Getting latency in write operations under heavy load

dipesh.patel · April 22, 2022, 12:24pm

Hi, I am using Percona Xtradb Cluster 5.7.

We have 3 node server on GCP with 70cores & 560 GB RAM on each node.

What we see is during heavy load on server, we see Insert/update queries taking more time, some time it goes above 1 min.

We are using ProxySQL to do load balancing, with all write operations going on single node, we don’t write on multiple nodes.

Configuration on each node is as below

[client]
port = 3306
socket=/data/mysql/mysql.sock

[mysqld]

GENERAL

user = mysql
default-storage-engine = InnoDB
socket = /data/mysql/mysql.sock
pid-file = /data/mysql/mysql.pid
server-id = 1
skip-name-resolve

MyISAM

key-buffer-size = 32M

SAFETY

max-allowed-packet = 2048M
max-connect-errors = 1000000
sql_mode = NO_ENGINE_SUBSTITUTION

DATA STORAGE

datadir = /data/mysql/

BINARY LOGGING

log-bin = /data/mysql/mysql-bin
expire-logs-days = 7
sync-binlog = 0
log_slave_updates

#sync-binlog is changed to 0 from 1

CACHES AND LIMITS

tmp-table-size = 32M
max-heap-table-size = 32M
query-cache-type = 0
query-cache-size = 0
max-connections = 6000
thread-cache-size = 150
open-files-limit = 1024000
table-definition-cache = 5120
table-open-cache = 10240

INNODB

innodb-flush-method = O_DIRECT
innodb-log-files-in-group = 4
innodb-log-file-size = 5G
innodb-file-per-table = 1
innodb-buffer-pool-size = 350G
innodb_buffer_pool_chunk_size = 256M
innodb_io_capacity = 20000
innodb_io_capacity_max = 80000
innodb_read_io_threads = 12
innodb_thread_concurrency = 0
innodb_write_io_threads = 12
innodb_flush_log_at_trx_commit = 2

LOGGING

log-error = /data/mysql/mysql-error.log
log-queries-not-using-indexes = 0
slow-query-log = 0
slow-query-log-file = /data/mysql/mysql-slow.log
group_concat_max_len = 10485760

WSREP configuration

wsrep_provider=/usr/lib64/galera3/libgalera_smm.so
wsrep_provider_options=“gcache.size=15G;gcs.fc_limit=600; gcs.fc_master_slave=YES; gcs.fc_factor=1.0”

[mysqld]

In order for Galera to work correctly binlog format should be ROW

binlog_format=ROW

MyISAM storage engine has only experimental support

default_storage_engine=InnoDB

Slave thread to use

wsrep_slave_threads= 70

wsrep_certification_rules=OPTIMIZED

wsrep_log_conflicts

This changes how InnoDB autoincrement locks are managed and is a requirement for Galera

innodb_autoinc_lock_mode=2

SST method

wsrep_sst_method=xtrabackup-v2

Below is the wsrep status on node3 (master)

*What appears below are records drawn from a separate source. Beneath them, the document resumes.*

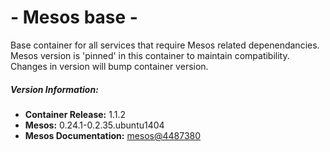 # - Mesos base -

Base container for all services that require Mesos related depenendancies. Mesos version is 'pinned' in this container to maintain compatibility. Changes in version will bump container version.

##### Version Information:

* **Container Release:** 1.1.2
* **Mesos:** 0.24.1-0.2.35.ubuntu1404
* **Mesos Documentation:** [mesos@4487380](https://github.com/apache/mesos/tree/44873806c2bb55da37e9adbece938274d8cd7c48/docs)

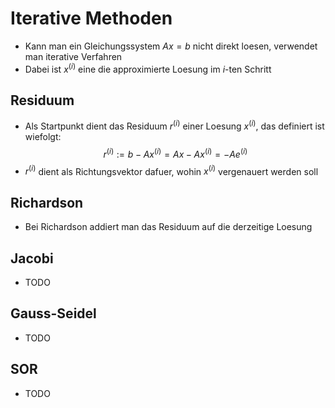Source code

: # Iterative Methoden
- Kann man ein Gleichungssystem $Ax= b$ nicht direkt loesen, verwendet man iterative Verfahren
- Dabei ist $x^{(i)}$ eine die approximierte Loesung im $i$-ten Schritt
## Residuum 
- Als Startpunkt dient das Residuum $r^{(i)}$ einer Loesung $x^{(i)}$, das definiert ist wiefolgt:
$$r^{(i)}:= b-Ax^{(i)}= Ax-Ax^{(i)}= -Ae^{(i)}$$
- $r^{(i)}$ dient als Richtungsvektor dafuer, wohin  $x^{(i)}$ vergenauert werden soll
## Richardson
- Bei Richardson addiert man das Residuum auf die derzeitige Loesung
## Jacobi
- TODO
## Gauss-Seidel
- TODO
## SOR
- TODO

±---------------------------------±---------------+
| Variable_name | Value |
±---------------------------------±---------------+
| wsrep_flow_control_paused_ns | 678859607091 |
| wsrep_flow_control_paused | 0.040823 |
| wsrep_flow_control_sent | 0 |
| wsrep_flow_control_recv | 1352 |
| wsrep_flow_control_interval | [ 1200, 1200 ] |
| wsrep_flow_control_interval_low | 1200 |
| wsrep_flow_control_interval_high | 1200 |
| wsrep_flow_control_status | OFF |
±---------------------------------±---------------+
8 rows in set (0.00 sec)

±---------------------------±-------------------------------------+
| Variable_name | Value |
±---------------------------±-------------------------------------+
| wsrep_local_state_uuid | 4ac77c71-4d37-11e8-a591-26cd1b1f321b |
| wsrep_local_commits | 3677445 |
| wsrep_local_cert_failures | 0 |
| wsrep_local_replays | 0 |
| wsrep_local_send_queue | 0 |
| wsrep_local_send_queue_max | 866 |
| wsrep_local_send_queue_min | 0 |
| wsrep_local_send_queue_avg | 1.161227 |
| wsrep_local_recv_queue | 0 |
| wsrep_local_recv_queue_max | 2 |
| wsrep_local_recv_queue_min | 0 |
| wsrep_local_recv_queue_avg | 0.002228 |
| wsrep_local_cached_downto | 9412001488 |
| wsrep_local_state | 4 |
| wsrep_local_state_comment | Synced |
| wsrep_local_bf_aborts | 0 |
| wsrep_local_index | 1 |
±---------------------------±-------------------------------------+
17 rows in set (0.01 sec)

±------------------------±------+
| Variable_name | Value |
±------------------------±------+
| Threadpool_idle_threads | 0 |
| Threadpool_threads | 0 |
| Threads_cached | 20 |
| Threads_connected | 2951 |
| Threads_created | 3032 |
| Threads_running | 18 |
±------------------------±------+
6 rows in set (0.00 sec)

±-------------------------±----------+
| Variable_name | Value |
±-------------------------±----------+
| wsrep_cert_deps_distance | 80.328236 |
±-------------------------±----------+
1 row in set (0.00 sec)

Below is the wsrep status on node2( slave)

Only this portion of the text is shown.